Collection entries:

____________

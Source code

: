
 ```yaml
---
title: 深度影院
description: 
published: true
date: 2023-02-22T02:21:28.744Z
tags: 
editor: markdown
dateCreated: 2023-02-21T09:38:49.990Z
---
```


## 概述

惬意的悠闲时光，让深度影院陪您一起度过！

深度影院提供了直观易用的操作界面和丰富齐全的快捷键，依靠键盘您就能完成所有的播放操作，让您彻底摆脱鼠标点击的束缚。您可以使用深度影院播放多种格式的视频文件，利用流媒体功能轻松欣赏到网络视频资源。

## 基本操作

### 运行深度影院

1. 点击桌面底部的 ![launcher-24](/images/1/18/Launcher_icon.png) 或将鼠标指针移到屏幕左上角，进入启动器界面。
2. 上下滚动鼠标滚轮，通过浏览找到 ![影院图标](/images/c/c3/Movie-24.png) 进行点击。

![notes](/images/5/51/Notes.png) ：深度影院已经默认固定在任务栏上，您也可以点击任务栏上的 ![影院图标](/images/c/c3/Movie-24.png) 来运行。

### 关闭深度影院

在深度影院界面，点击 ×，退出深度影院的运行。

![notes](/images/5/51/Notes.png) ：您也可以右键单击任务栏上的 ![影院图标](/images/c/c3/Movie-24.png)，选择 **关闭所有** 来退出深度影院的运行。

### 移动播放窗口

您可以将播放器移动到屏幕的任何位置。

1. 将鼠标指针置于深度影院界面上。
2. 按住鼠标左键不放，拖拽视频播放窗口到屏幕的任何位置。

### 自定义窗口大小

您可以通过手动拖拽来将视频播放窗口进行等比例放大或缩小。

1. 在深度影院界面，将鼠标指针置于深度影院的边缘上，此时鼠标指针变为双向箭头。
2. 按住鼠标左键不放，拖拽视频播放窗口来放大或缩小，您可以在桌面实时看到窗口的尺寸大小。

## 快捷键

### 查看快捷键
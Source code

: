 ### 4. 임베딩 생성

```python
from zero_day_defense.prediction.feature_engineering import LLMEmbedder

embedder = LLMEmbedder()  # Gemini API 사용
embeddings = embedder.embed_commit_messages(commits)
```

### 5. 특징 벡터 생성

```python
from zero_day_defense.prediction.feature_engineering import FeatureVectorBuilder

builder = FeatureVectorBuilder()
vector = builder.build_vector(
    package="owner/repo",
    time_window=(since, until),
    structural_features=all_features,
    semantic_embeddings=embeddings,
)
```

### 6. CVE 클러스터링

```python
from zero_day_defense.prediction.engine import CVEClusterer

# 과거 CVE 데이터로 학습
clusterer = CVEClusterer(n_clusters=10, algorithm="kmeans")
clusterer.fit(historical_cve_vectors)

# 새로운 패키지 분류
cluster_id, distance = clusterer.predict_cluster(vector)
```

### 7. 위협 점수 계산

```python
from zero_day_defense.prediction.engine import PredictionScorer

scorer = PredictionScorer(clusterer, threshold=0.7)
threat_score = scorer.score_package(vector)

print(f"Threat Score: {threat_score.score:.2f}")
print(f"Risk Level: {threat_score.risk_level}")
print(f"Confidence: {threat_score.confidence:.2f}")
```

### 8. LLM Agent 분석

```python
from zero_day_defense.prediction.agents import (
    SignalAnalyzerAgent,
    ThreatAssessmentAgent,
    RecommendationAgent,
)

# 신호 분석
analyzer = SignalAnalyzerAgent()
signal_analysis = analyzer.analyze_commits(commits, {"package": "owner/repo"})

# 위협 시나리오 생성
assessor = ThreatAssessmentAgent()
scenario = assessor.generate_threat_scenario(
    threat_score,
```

____________

=== Brief ===
For each line above that carries the word "notes", copy it out.

=== Written answer ===
![notes](/images/5/51/Notes.png) ：深度影院已经默认固定在任务栏上，您也可以点击任务栏上的 ![影院图标](/images/c/c3/Movie-24.png) 来运行。
![notes](/images/5/51/Notes.png) ：您也可以右键单击任务栏上的 ![影院图标](/images/c/c3/Movie-24.png)，选择 **关闭所有** 来退出深度影院的运行。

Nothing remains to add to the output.